Ok, mieux. J'aime ce ton. On va s'entendre. Je m'installe derrière le bureau – mon bureau, le bureau du véto ! - en salle de consultation et sirote mon thé pendant qu'il part enfiler sa blouse. Premier rendez-vous dans une demie-heure. Tranquille. Don revient, commence à ouvrir les tiroirs et sort des boites de seringues pour restocker.

- Alors, comment se sent-on pour son premier jour ?

- Si tu hésites, tutoie-moi, hein, lui fais-je derrière ma tasse. Eh bien... pas trop mal. Heureux d'être à nouveau un vrai vétérinaire qui bosse et tout.

- Tu étais chez Vébiotel avant, c'est ça ? On travaille pas mal avec eux ici.

- Je te laisserais passer les coups de fil. Ils sont en rogne.

- Tu es parti un peu vite ? ... ah, ça fait bizarre. J'ai l'habitude de vouvoyer Ghetta.

- Ouais, je suppose... je ne pensais pas trouver de nouveau job si rapidement.

Coup, rebond, renvoi, super, il n'est pas timide et moi non plus. Je ne supporte pas les assistantes qui ne l'ouvrent jamais et qui se changent en huitre dès qu'on essaye d'engager la conversation. Sûrement mon physique ravageur qui opère. Vivent les hommes qui n'y sont pas soumis.

- Don... c'est un prénom ça ?

Il referme le tiroir et range ses boites sous l'évier en souriant.

- Non, mais c'est très bien. Tout le monde m'appelle Don.

- Et pour la version natale ?

- Tu l'auras peut-être quand je t'appellerais Jérem'.

- Je m'insurge, c'est toi qui en décideras !
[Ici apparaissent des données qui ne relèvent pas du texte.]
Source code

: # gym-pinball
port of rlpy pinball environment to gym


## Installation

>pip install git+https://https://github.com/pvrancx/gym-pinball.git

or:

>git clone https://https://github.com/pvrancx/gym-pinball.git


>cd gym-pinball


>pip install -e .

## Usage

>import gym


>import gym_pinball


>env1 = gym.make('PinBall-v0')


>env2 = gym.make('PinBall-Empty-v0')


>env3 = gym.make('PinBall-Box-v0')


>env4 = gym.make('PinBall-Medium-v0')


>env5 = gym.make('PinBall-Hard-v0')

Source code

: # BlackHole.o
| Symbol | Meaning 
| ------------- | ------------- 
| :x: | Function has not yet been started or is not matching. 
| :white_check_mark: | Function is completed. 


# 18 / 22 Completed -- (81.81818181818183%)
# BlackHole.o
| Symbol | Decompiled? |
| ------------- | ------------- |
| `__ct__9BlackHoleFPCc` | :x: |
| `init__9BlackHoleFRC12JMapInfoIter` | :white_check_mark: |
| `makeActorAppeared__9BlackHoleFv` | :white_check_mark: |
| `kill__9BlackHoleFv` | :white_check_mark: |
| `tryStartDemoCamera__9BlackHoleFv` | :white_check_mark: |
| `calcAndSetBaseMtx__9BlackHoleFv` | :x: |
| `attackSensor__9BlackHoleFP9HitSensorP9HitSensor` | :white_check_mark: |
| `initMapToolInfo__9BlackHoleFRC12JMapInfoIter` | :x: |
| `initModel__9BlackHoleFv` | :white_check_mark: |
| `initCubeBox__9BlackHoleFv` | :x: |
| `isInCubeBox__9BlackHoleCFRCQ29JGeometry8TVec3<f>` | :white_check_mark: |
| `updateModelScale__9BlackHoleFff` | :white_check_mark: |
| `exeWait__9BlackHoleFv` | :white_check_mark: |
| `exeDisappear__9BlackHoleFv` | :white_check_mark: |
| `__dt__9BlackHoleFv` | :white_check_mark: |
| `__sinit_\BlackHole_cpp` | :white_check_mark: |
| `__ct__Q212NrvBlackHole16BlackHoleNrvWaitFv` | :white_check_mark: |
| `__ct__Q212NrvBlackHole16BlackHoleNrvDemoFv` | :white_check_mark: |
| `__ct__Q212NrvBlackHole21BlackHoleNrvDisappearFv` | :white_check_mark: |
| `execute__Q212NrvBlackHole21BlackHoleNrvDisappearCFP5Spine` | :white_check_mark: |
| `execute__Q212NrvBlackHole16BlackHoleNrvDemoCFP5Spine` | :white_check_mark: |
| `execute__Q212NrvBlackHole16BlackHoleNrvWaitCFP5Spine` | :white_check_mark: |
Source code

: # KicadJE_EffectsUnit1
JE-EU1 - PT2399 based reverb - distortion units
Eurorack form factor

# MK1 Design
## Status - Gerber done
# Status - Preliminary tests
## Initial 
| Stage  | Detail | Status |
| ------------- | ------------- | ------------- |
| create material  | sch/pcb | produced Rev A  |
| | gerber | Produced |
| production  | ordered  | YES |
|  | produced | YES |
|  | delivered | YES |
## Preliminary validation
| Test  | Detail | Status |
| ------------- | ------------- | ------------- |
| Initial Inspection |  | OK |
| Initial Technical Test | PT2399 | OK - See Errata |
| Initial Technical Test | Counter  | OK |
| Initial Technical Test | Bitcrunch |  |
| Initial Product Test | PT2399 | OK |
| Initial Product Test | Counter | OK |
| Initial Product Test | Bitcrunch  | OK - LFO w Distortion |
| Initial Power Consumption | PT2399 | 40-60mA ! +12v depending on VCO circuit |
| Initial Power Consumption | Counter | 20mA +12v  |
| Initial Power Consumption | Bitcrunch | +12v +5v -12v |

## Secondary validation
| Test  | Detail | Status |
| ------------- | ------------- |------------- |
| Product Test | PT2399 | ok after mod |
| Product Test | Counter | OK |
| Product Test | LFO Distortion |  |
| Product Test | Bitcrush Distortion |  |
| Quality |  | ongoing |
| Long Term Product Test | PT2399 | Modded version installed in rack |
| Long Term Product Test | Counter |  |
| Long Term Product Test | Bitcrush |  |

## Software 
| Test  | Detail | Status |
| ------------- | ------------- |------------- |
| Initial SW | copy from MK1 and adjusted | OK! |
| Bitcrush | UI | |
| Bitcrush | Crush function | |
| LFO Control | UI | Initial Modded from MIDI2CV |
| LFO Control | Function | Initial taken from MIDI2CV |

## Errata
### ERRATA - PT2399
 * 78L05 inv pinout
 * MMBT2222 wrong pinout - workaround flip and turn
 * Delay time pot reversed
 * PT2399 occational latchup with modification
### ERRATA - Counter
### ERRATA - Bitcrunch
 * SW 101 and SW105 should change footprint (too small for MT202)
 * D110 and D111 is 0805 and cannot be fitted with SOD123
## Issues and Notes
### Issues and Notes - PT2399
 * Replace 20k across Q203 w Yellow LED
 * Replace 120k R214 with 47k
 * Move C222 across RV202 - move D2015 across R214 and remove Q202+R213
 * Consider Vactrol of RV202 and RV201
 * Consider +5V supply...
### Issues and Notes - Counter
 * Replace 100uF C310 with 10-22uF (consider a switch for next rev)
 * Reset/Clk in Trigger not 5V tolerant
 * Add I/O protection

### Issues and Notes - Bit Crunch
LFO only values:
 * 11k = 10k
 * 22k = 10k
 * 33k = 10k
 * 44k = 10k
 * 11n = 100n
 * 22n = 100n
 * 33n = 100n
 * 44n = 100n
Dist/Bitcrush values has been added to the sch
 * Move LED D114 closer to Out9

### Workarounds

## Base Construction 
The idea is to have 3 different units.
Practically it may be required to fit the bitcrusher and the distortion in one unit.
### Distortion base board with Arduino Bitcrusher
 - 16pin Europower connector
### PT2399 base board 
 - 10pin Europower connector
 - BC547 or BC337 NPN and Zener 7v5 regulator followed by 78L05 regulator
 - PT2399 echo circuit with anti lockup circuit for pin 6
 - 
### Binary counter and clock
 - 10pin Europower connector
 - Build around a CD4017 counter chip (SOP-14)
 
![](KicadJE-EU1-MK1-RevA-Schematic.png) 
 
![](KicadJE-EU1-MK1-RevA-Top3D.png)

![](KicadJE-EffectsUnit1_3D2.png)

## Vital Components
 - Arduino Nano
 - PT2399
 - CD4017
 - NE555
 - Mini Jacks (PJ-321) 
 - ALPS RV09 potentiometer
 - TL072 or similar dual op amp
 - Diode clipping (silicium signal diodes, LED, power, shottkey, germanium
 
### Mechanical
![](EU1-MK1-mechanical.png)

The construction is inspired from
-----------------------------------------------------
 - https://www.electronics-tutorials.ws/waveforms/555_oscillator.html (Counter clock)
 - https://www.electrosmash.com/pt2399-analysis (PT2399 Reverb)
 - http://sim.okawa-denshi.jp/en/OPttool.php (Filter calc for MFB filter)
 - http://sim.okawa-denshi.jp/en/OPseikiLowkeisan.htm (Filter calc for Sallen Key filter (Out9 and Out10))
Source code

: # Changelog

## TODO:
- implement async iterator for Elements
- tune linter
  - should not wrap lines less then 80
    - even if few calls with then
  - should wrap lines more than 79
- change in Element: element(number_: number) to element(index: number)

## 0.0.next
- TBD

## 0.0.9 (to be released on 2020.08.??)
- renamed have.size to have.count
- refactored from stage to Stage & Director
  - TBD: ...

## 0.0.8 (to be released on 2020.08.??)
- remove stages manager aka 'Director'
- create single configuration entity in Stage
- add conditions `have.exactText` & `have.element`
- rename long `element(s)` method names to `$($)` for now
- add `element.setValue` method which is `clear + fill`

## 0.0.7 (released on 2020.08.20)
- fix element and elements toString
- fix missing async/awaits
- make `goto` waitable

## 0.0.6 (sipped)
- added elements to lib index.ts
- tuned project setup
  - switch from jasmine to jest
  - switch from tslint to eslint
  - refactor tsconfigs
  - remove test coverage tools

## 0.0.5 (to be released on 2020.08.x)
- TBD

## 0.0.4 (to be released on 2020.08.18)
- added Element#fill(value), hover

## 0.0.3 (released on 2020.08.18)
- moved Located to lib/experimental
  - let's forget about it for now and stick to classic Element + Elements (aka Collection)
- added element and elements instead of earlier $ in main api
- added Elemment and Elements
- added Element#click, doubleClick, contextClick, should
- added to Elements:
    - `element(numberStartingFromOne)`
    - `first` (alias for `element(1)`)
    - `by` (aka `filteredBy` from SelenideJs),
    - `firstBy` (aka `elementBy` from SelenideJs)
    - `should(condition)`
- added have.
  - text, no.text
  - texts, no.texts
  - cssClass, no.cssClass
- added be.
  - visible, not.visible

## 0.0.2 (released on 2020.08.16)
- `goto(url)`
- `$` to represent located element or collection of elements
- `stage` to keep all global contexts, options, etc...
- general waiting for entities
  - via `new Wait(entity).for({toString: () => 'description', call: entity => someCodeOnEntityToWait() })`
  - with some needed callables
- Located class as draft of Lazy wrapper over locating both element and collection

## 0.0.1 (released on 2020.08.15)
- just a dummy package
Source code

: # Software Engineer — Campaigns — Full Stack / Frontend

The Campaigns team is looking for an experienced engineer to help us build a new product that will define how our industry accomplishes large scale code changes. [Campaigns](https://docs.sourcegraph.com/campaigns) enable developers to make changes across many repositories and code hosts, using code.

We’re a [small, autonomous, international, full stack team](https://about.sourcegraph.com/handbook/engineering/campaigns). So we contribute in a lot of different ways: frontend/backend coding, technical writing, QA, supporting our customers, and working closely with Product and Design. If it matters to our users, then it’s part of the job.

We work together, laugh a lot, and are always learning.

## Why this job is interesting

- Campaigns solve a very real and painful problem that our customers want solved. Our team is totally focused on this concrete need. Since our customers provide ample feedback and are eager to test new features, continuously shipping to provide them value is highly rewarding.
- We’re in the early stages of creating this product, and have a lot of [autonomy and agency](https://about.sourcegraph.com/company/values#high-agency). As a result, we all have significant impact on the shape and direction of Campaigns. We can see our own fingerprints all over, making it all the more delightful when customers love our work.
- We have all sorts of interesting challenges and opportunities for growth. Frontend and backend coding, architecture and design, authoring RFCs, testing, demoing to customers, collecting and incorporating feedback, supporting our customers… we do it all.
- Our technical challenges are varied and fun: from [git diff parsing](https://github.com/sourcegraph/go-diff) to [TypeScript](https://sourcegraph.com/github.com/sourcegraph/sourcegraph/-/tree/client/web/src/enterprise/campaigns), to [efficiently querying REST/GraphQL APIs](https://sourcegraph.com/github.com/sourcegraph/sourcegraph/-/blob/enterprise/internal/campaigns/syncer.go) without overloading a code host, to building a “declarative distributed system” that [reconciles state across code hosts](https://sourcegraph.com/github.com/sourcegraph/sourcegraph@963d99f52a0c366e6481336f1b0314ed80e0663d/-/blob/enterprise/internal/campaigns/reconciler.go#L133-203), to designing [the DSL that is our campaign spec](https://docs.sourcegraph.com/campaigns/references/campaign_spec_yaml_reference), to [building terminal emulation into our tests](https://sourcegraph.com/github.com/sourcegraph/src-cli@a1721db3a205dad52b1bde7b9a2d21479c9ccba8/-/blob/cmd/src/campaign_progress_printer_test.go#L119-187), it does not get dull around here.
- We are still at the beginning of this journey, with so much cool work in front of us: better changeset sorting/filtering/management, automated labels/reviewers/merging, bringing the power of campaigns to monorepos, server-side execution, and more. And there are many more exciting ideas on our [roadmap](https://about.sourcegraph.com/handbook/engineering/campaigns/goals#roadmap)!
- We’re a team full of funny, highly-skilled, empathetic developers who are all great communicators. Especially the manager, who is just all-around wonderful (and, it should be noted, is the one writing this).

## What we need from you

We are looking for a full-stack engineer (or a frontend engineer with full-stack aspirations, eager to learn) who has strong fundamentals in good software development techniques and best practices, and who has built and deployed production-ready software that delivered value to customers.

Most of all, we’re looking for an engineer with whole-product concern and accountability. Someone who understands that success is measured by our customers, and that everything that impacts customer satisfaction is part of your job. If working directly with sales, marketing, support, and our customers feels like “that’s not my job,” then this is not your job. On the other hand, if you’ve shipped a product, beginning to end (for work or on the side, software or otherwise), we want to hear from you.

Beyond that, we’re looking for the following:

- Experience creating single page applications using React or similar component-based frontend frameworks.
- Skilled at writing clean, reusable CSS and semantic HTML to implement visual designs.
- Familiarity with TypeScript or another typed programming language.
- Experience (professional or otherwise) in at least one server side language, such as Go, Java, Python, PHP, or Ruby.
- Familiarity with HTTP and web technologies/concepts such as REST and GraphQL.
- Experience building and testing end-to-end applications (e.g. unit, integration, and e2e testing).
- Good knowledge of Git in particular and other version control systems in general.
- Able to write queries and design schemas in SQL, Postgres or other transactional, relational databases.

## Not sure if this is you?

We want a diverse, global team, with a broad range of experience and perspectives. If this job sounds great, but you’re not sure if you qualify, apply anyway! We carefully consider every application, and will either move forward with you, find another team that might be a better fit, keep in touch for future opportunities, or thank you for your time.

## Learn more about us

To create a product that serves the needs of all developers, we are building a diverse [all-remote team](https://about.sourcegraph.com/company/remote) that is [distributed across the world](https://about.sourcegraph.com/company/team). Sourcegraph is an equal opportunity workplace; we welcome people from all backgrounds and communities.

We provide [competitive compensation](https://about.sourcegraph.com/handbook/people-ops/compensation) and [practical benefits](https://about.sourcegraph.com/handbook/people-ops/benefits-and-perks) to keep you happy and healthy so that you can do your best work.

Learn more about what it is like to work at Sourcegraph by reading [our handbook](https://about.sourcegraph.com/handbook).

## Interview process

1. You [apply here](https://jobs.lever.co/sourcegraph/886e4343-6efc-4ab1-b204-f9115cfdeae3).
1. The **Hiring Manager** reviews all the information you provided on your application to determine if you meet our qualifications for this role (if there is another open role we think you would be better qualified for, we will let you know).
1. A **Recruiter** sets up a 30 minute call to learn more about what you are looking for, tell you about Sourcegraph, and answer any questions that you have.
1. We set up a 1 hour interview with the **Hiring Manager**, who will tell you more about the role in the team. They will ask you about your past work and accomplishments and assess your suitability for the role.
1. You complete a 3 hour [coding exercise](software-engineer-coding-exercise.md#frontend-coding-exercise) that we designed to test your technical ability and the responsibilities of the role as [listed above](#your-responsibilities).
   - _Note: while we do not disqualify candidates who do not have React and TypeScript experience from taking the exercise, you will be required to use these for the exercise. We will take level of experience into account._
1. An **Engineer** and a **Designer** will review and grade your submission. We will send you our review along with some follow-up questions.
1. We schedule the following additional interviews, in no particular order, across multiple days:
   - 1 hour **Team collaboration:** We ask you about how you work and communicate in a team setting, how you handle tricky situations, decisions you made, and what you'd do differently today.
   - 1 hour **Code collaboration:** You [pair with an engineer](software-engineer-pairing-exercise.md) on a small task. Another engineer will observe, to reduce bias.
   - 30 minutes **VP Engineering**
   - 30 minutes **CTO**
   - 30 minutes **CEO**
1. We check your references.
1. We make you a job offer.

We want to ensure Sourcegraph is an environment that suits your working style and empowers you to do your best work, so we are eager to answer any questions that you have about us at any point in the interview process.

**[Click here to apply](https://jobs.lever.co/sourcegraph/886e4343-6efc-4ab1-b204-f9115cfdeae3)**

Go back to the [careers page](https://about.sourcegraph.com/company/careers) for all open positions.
Il éclate de rire, ce qui n'est jamais une bonne idée quand on est en train de se laver les mains - il arrose le plan de travail de gouttelettes cristallines - mais qui achève de me rassurer sur mes relations professionnelles. Ça part bien, très bien. C'est important pour un véto de bien s'entendre avec son assistant. Le temps que le rendez-vous de neuf heures quarante-cinq arrive, il me parle un peu de lui : trois ans d'expérience dont deux de formation au GIPSA, il a toujours bossé ici. Typique. Il aime bien mais il aimerait aussi voir comment ça se passe dans les autres cliniques, alors je le régale d'anecdotes sur mon temps de boulot dans le 14ème et le temps passe si vite que nous sautons tous les deux en l'air lorsque la porte sonne.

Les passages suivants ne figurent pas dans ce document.